Mathew ascended three flights of stairs–passed half-way down a long arched gallery–and knocked at another old-fashioned oak door. This time the signal was answered. A low, clear, sweet voice, inside the room, inquired who was waiting without? In a few hasty words Mathew told his errand. Before he had done speaking the door was quietly and quickly opened, and Sarah Leeson confronted him on the threshold, with her candle in her hand.

Not tall, not handsome, not in her first youth–shy and irresolute in manner–simple in dress to the utmost limits of plainness–the lady’s-maid, in spite of all these disadvantages, was a woman whom it was impossible to look at without a feeling of curiosity, if not of interest. Few men, at first sight of her, could have resisted the desire to find out who she was; few would have been satisfied with receiving for answer, She is Mrs. Treverton’s maid; few would have refrained from the attempt to extract some secret information for themselves from her face and manner; and none, not even the most patient and practiced of observers, could have succeeded in discovering more than that she must have passed through the ordeal of some great suffering at some former period of her life. Much in her manner, and more in her face, said plainly and sadly: I am the wreck of something that you might once have liked to see; a wreck that can never be repaired–that must drift on through life unnoticed, unguided, unpitied–drift till the fatal shore is touched, and the waves of Time have swallowed up these broken relics of me forever.
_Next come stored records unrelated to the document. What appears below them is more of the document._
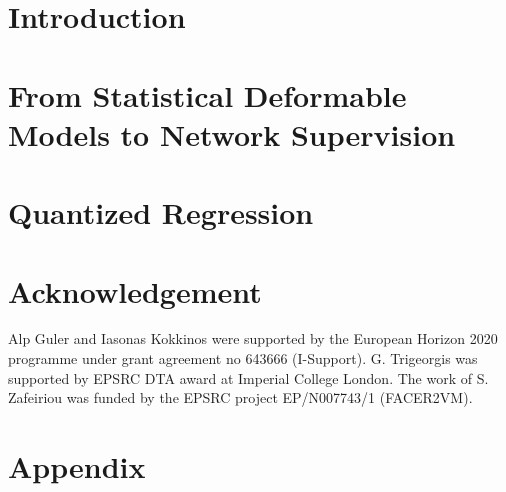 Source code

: \section{Introduction}
\label{sec:introduction}


\section{From Statistical Deformable Models to Network Supervision}\label{sec:SDMs}


\section{Quantized Regression}\label{sec:quantized}








\section*{Acknowledgement}
Alp Guler and Iasonas Kokkinos were supported by the European Horizon 2020 programme under grant agreement no 643666 (I-Support). G. Trigeorgis was supported by EPSRC DTA award at Imperial College London.  The work of S. Zafeiriou was funded by the EPSRC project EP/N007743/1 (FACER2VM).



\section*{Appendix}
\appendix




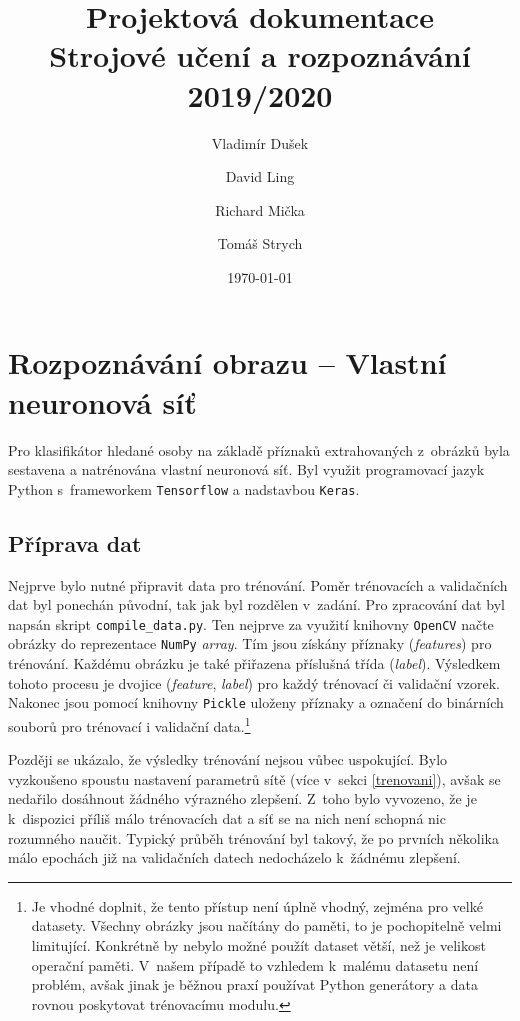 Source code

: \documentclass{article}
\title{Projektová dokumentace \\
    \large Strojové učení a rozpoznávání 2019/2020}
\author{Vladimír Dušek\and David Ling \and Richard Mička \and Tomáš Strych}
\date{\today}
\begin{document}
\maketitle


\section{Rozpoznávání obrazu -- Vlastní neuronová síť}

Pro klasifikátor hledané osoby na základě příznaků extrahovaných
z~obrázků byla sestavena a natrénována vlastní neuronová síť.
Byl využit programovací jazyk Python s~frameworkem \texttt{Tensorflow} a nadstavbou \texttt{Keras}.

\subsection{Příprava dat} \label{priprava_dat}

Nejprve bylo nutné připravit data pro trénování.
Poměr trénovacích a validačních dat byl ponechán původní, tak jak byl rozdělen v~zadání.
Pro zpracování dat byl napsán skript \texttt{compile\_data.py}.
Ten nejprve za využití knihovny \texttt{OpenCV} načte obrázky
do reprezentace \texttt{NumPy} \textit{array}.
Tím jsou získány příznaky (\textit{features}) pro trénování.
Každému obrázku je také přiřazena příslušná třída (\textit{label}).
Výsledkem tohoto procesu je dvojice (\textit{feature}, \textit{label})
pro každý trénovací či validační vzorek.
Nakonec jsou pomocí knihovny \texttt{Pickle} uloženy příznaky a označení do binárních souborů
pro trénovací i validační data.\footnote{Je vhodné doplnit,
že tento přístup není úplně vhodný, zejména pro velké datasety.
Všechny obrázky jsou načítány do paměti, to je pochopitelně velmi limitující.
Konkrétně by nebylo možné použít dataset větší, než je velikost operační paměti.
V~našem případě to vzhledem k~malému datasetu není problém, avšak jinak je běžnou praxí
používat Python generátory a data rovnou poskytovat trénovacímu modulu.}

Později se ukázalo, že výsledky trénování nejsou vůbec uspokující.
Bylo vyzkoušeno spoustu nastavení parametrů sítě (více v~sekci \ref{trenovani}),
avšak se nedařilo dosáhnout žádného výrazného zlepšení.
Z~toho bylo vyvozeno, že je k~dispozici příliš málo trénovacích dat
a síť se na nich není schopná nic rozumného naučit.
Typický průběh trénování byl takový, že po prvních několika málo epochách již
na validačních datech nedocházelo k~žádnému zlepšení.
\end{document}
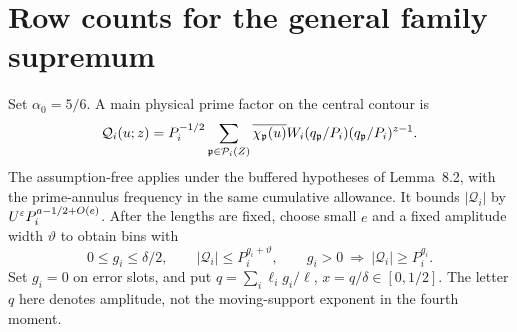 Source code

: \section{Row counts for the general family supremum}\label{sec:count}
Set $\alpha_0=5/6$. A main physical prime factor on the central contour is
\[
 \mathcal Q_i(u;z)=P_i^{-1/2}\sum_{\p\in\mathcal P_i(Z)}
 \overline{\chi_\p(u)}W_i(q_\p/P_i)(q_\p/P_i)^{z-1}.
\]
The assumption-free  applies under the buffered hypotheses of Lemma~8.2, with the prime-annulus frequency in the same cumulative allowance. It bounds $|\mathcal Q_i|$ by $U^\eps P_i^{a-1/2+O(e)}$. After the lengths are fixed, choose small $e$ and a fixed amplitude width $\vartheta$ to obtain bins with
\[
 0\le g_i\le\delta/2,\qquad
 |\mathcal Q_i|\le P_i^{g_i+\vartheta},\qquad
 g_i>0\ \Longrightarrow\ |\mathcal Q_i|\ge P_i^{g_i}.
\]
Set $g_i=0$ on error slots, and put $q=\sum_i\ell_i g_i/\ell$, $x=q/\delta\in[0,1/2]$. The letter $q$ here denotes amplitude, not the moving-support exponent in the fourth moment.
This was the story that was told in Sarah Leeson’s face–this, and no more.

No two men interpreting that story for themselves, would probably have agreed on the nature of the suffering which this woman had undergone. It was hard to say, at the outset, whether the past pain that had set its ineffaceable mark on her had been pain of the body or pain of the mind. But whatever the nature of the affliction she had suffered, the traces it had left were deeply and strikingly visible in every part of her face.